Come docente, ho incontrato, da una parte, genitori afflitti o entusiasti per un metodo di qualche insegnante e dall’altra parte, docenti che esponevano il proprio metodo come se fosse l’unico possibile, il più giusto, oppure docenti che molto si adoperavano per giungere ad un metodo adeguato. Dopo svariati arrovellamenti sulla didassi, sulla didattica e sul meta-apprendimento, oggi ho compreso che un metodo efficace occorre che poggi sulla caratteristica di essere flessibile, rispondente alle peculiarità di ogni gruppo classe, e in molti casi, ai diversi stili cognitivi presenti nella stessa classe. Ancora, occorre che sia dinamico per giungere ad armonizzare i diversi momenti dell’osservazione e non limitato alle “interrogazioni canoniche” programmate con regolare cadenza. Infine, un metodo efficace deve valutare performance diversificate anche allo scopo di colmare il gap esistente fra gli studenti italiani e quelli del Nord Europa nelle prove della tipologia INVALSI. Se di metodo si deve parlare occorre farlo declinandolo al plurale.
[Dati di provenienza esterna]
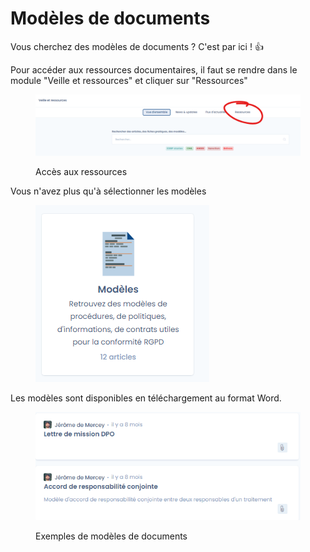 # Modèles de documents

Vous cherchez des modèles de documents ? C'est par ici ! :thumbsup:

Pour accéder aux ressources documentaires, il faut se rendre dans le module "Veille et ressources" et cliquer sur "Ressources"

<figure><img src="../../.gitbook/assets/image (24) (2).png" alt=""><figcaption><p>Accès aux ressources</p></figcaption></figure>



Vous n'avez plus qu'à sélectionner les modèles

<figure><img src="../../.gitbook/assets/image (4).png" alt=""><figcaption></figcaption></figure>

Les modèles sont disponibles en téléchargement au format Word.&#x20;

<figure><img src="../../.gitbook/assets/image (2) (4).png" alt=""><figcaption><p>Exemples de modèles de documents</p></figcaption></figure>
Il lessico burocratico dei documenti e dei verbali scolastici porta ad etichettare e ad usare espressioni riduttive, per cui alunni e docenti si trovano irretiti dentro i confini angusti di definizioni preconfezionate e dentro logiche precostituite partorite da troppe “riforme” scolastiche che hanno aggiunto “toppe” ad un tendone che fa acqua da tutte le parti e non solo figuratamente: vedi i tetti degli edifici scolastici. Sarebbe, invece, proficuo che l’elasticità mentale albergasse innanzitutto nella mente di noi educatori e porsi di fronte all’insegnamento come colui che, dopo aver dato quello che può, niente si aspetta, ma sa che prima o poi tutto arriverà.
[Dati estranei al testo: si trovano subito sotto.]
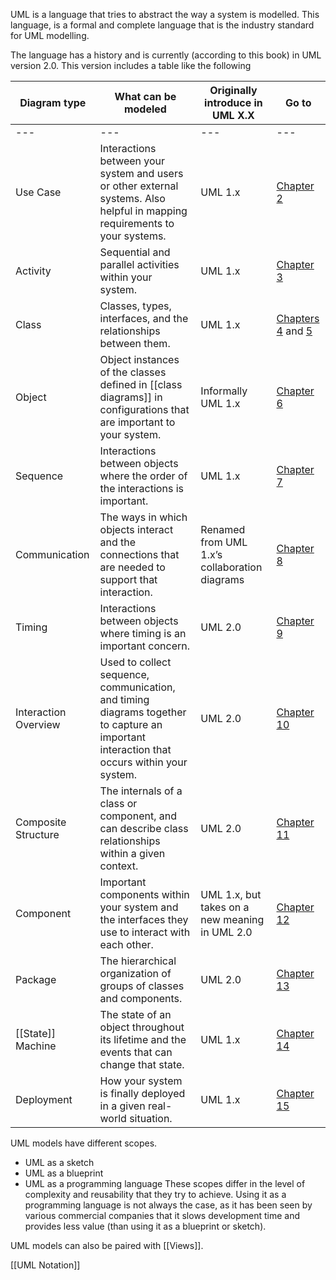 UML is a language that tries to abstract the way a system is modelled. This language, is a formal and complete language that is the industry standard for UML modelling. 

The language has a history and is currently (according to this book) in UML version 2.0.
This version includes a table like the following

| Diagram type | What can be modeled | Originally introduce in UML X.X | Go to |
|--|--|--|--|
|---|---|---|---|
|Use Case|Interactions between your system and users or other external systems. Also helpful in mapping requirements to your systems.|UML 1.x|[Chapter 2](https://learning.oreilly.com/library/view/learning-uml-2-0/0596009828/ch02.html "Chapter 2. Modeling Requirements: Use Cases")|
|Activity|Sequential and parallel activities within your system.|UML 1.x|[Chapter 3](https://learning.oreilly.com/library/view/learning-uml-2-0/0596009828/ch03.html "Chapter 3. Modeling System Workflows: Activity Diagrams")|
|Class|Classes, types, interfaces, and the relationships between them.|UML 1.x|[Chapters 4](https://learning.oreilly.com/library/view/learning-uml-2-0/0596009828/ch04.html "Chapter 4. Modeling a System’s Logical Structure: Introducing Classes and [[Class Diagrams]]") and [5](https://learning.oreilly.com/library/view/learning-uml-2-0/0596009828/ch05.html "Chapter 5. Modeling a System’s Logical Structure: Advanced Class Diagrams")|
|Object|Object instances of the classes defined in [[class diagrams]] in configurations that are important to your system.|Informally UML 1.x|[Chapter 6](https://learning.oreilly.com/library/view/learning-uml-2-0/0596009828/ch06.html "Chapter 6. Bringing Your Classes to Life: Object Diagrams")|
|Sequence|Interactions between objects where the order of the interactions is important.|UML 1.x|[Chapter 7](https://learning.oreilly.com/library/view/learning-uml-2-0/0596009828/ch07.html "Chapter 7. Modeling Ordered Interactions: Sequence Diagrams")|
|Communication|The ways in which objects interact and the connections that are needed to support that interaction.|Renamed from UML 1.x’s collaboration diagrams|[Chapter 8](https://learning.oreilly.com/library/view/learning-uml-2-0/0596009828/ch08.html "Chapter 8. Focusing on Interaction Links: Communication Diagrams")|
|Timing|Interactions between objects where timing is an important concern.|UML 2.0|[Chapter 9](https://learning.oreilly.com/library/view/learning-uml-2-0/0596009828/ch09.html "Chapter 9. Focusing on Interaction Timing: Timing Diagrams")|
|Interaction Overview|Used to collect sequence, communication, and timing diagrams together to capture an important interaction that occurs within your system.|UML 2.0|[Chapter 10](https://learning.oreilly.com/library/view/learning-uml-2-0/0596009828/ch10.html "Chapter 10. Completing the Interaction Picture: Interaction Overview Diagrams")|
|Composite Structure|The internals of a class or component, and can describe class relationships within a given context.|UML 2.0|[Chapter 11](https://learning.oreilly.com/library/view/learning-uml-2-0/0596009828/ch11.html "Chapter 11. Modeling a Class’s Internal Structure: Composite Structures")|
|Component|Important components within your system and the interfaces they use to interact with each other.|UML 1.x, but takes on a new meaning in UML 2.0|[Chapter 12](https://learning.oreilly.com/library/view/learning-uml-2-0/0596009828/ch12.html "Chapter 12. Managing and Reusing Your System’s Parts: Component Diagrams")|
|Package|The hierarchical organization of groups of classes and components.|UML 2.0|[Chapter 13](https://learning.oreilly.com/library/view/learning-uml-2-0/0596009828/ch13.html "Chapter 13. Organizing Your Model: Packages")|
|[[State]] Machine|The state of an object throughout its lifetime and the events that can change that state.|UML 1.x|[Chapter 14](https://learning.oreilly.com/library/view/learning-uml-2-0/0596009828/ch14.html "Chapter 14. Modeling an Object’s State: State Machine Diagrams")|
|Deployment|How your system is finally deployed in a given real-world situation.|UML 1.x|[Chapter 15](https://learning.oreilly.com/library/view/learning-uml-2-0/0596009828/ch15.html "Chapter 15. Modeling Your Deployed System: Deployment Diagrams")||

UML models have different scopes.
- UML as a sketch
- UML as a blueprint
- UML as a programming language
These scopes differ in the level of complexity and reusability that they try to achieve. Using it as a programming language is not always the case, as it has been seen by various commercial companies that it slows development time and provides less value (than using it as a blueprint or sketch).

UML models can also be paired with [[Views]].

[[UML Notation]]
Una risposta ad un dato apprendimento può essere differita nel tempo; può anche darsi che quella risposta si presenterà con una modalità che non si era prevista e, tuttavia, ci si deve adeguare ad accogliere quanto di buono e valido venga comunque prodotto. Nell’atto valutativo c’è tanta soggettività, come è giusto che sia, fermo restando che essa venga tenuta in conto e non penalizzi competenze che non corrispondono ad un criterio di oggettività supposto. L’attenzione non deve focalizzarsi su: dare i voti o compilare un giudizio, ma su come viene valutato un processo che, per sua natura e complessità non può non contemplare la totalità della persona che si ha di fronte.